» **What the exercise asks**
Reproduce every entry below exactly, minus the pictures.

________________

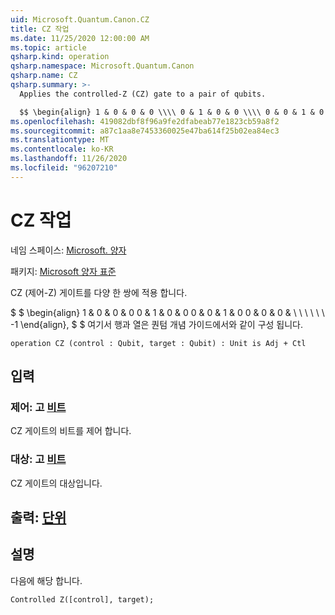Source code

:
 ```yaml
---
uid: Microsoft.Quantum.Canon.CZ
title: CZ 작업
ms.date: 11/25/2020 12:00:00 AM
ms.topic: article
qsharp.kind: operation
qsharp.namespace: Microsoft.Quantum.Canon
qsharp.name: CZ
qsharp.summary: >-
  Applies the controlled-Z (CZ) gate to a pair of qubits.

  $$ \begin{align} 1 & 0 & 0 & 0 \\\\ 0 & 1 & 0 & 0 \\\\ 0 & 0 & 1 & 0 \\\\ 0 & 0 & 0 & -1 \end{align}, $$ where rows and columns are organized as in the quantum concepts guide.
ms.openlocfilehash: 419082dbf8f96a9fe2dfabeab77e1823cb59a8f2
ms.sourcegitcommit: a87c1aa8e7453360025e47ba614f25b02ea84ec3
ms.translationtype: MT
ms.contentlocale: ko-KR
ms.lasthandoff: 11/26/2020
ms.locfileid: "96207210"
---
```

# <a name="cz-operation"></a>CZ 작업

네임 스페이스: [Microsoft. 양자](xref:Microsoft.Quantum.Canon)

패키지: [Microsoft 양자 표준](https://nuget.org/packages/Microsoft.Quantum.Standard)


CZ (제어-Z) 게이트를 다양 한 쌍에 적용 합니다.

$ $ \begin{align} 1 & 0 & 0 & 0 0 & 1 & 0 & 0 0 & 0 & 1 & 0 0 & 0 & 0 & \\ \\ \\ \\ \\ \\ -1 \end{align}, $ $ 여기서 행과 열은 퀀텀 개념 가이드에서와 같이 구성 됩니다.

```qsharp
operation CZ (control : Qubit, target : Qubit) : Unit is Adj + Ctl
```


## <a name="input"></a>입력

### <a name="control--qubit"></a>제어: 고 [비트](xref:microsoft.quantum.lang-ref.qubit)

CZ 게이트의 비트를 제어 합니다.


### <a name="target--qubit"></a>대상: 고 [비트](xref:microsoft.quantum.lang-ref.qubit)

CZ 게이트의 대상입니다.



## <a name="output--unit"></a>출력: [단위](xref:microsoft.quantum.lang-ref.unit)



## <a name="remarks"></a>설명

다음에 해당 합니다.

```qsharp
Controlled Z([control], target);
```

________________

» **Written answer**
Source code

:
 ```yaml
---
uid: Microsoft.Quantum.Canon.CZ
title: CZ 작업
ms.date: 11/25/2020 12:00:00 AM
ms.topic: article
qsharp.kind: operation
qsharp.namespace: Microsoft.Quantum.Canon
qsharp.name: CZ
qsharp.summary: >-
  Applies the controlled-Z (CZ) gate to a pair of qubits.

  $$ \begin{align} 1 & 0 & 0 & 0 \\\\ 0 & 1 & 0 & 0 \\\\ 0 & 0 & 1 & 0 \\\\ 0 & 0 & 0 & -1 \end{align}, $$ where rows and columns are organized as in the quantum concepts guide.
ms.openlocfilehash: 419082dbf8f96a9fe2dfabeab77e1823cb59a8f2
ms.sourcegitcommit: a87c1aa8e7453360025e47ba614f25b02ea84ec3
ms.translationtype: MT
ms.contentlocale: ko-KR
ms.lasthandoff: 11/26/2020
ms.locfileid: "96207210"
---
```

# <a name="cz-operation"></a>CZ 작업

네임 스페이스: [Microsoft. 양자](xref:Microsoft.Quantum.Canon)

패키지: [Microsoft 양자 표준](https://nuget.org/packages/Microsoft.Quantum.Standard)


CZ (제어-Z) 게이트를 다양 한 쌍에 적용 합니다.

$ $ \begin{align} 1 & 0 & 0 & 0 0 & 1 & 0 & 0 0 & 0 & 1 & 0 0 & 0 & 0 & \\ \\ \\ \\ \\ \\ -1 \end{align}, $ $ 여기서 행과 열은 퀀텀 개념 가이드에서와 같이 구성 됩니다.

```qsharp
operation CZ (control : Qubit, target : Qubit) : Unit is Adj + Ctl
```


## <a name="input"></a>입력

### <a name="control--qubit"></a>제어: 고 [비트](xref:microsoft.quantum.lang-ref.qubit)

CZ 게이트의 비트를 제어 합니다.


### <a name="target--qubit"></a>대상: 고 [비트](xref:microsoft.quantum.lang-ref.qubit)

CZ 게이트의 대상입니다.



## <a name="output--unit"></a>출력: [단위](xref:microsoft.quantum.lang-ref.unit)



## <a name="remarks"></a>설명

다음에 해당 합니다.

```qsharp
Controlled Z([control], target);
```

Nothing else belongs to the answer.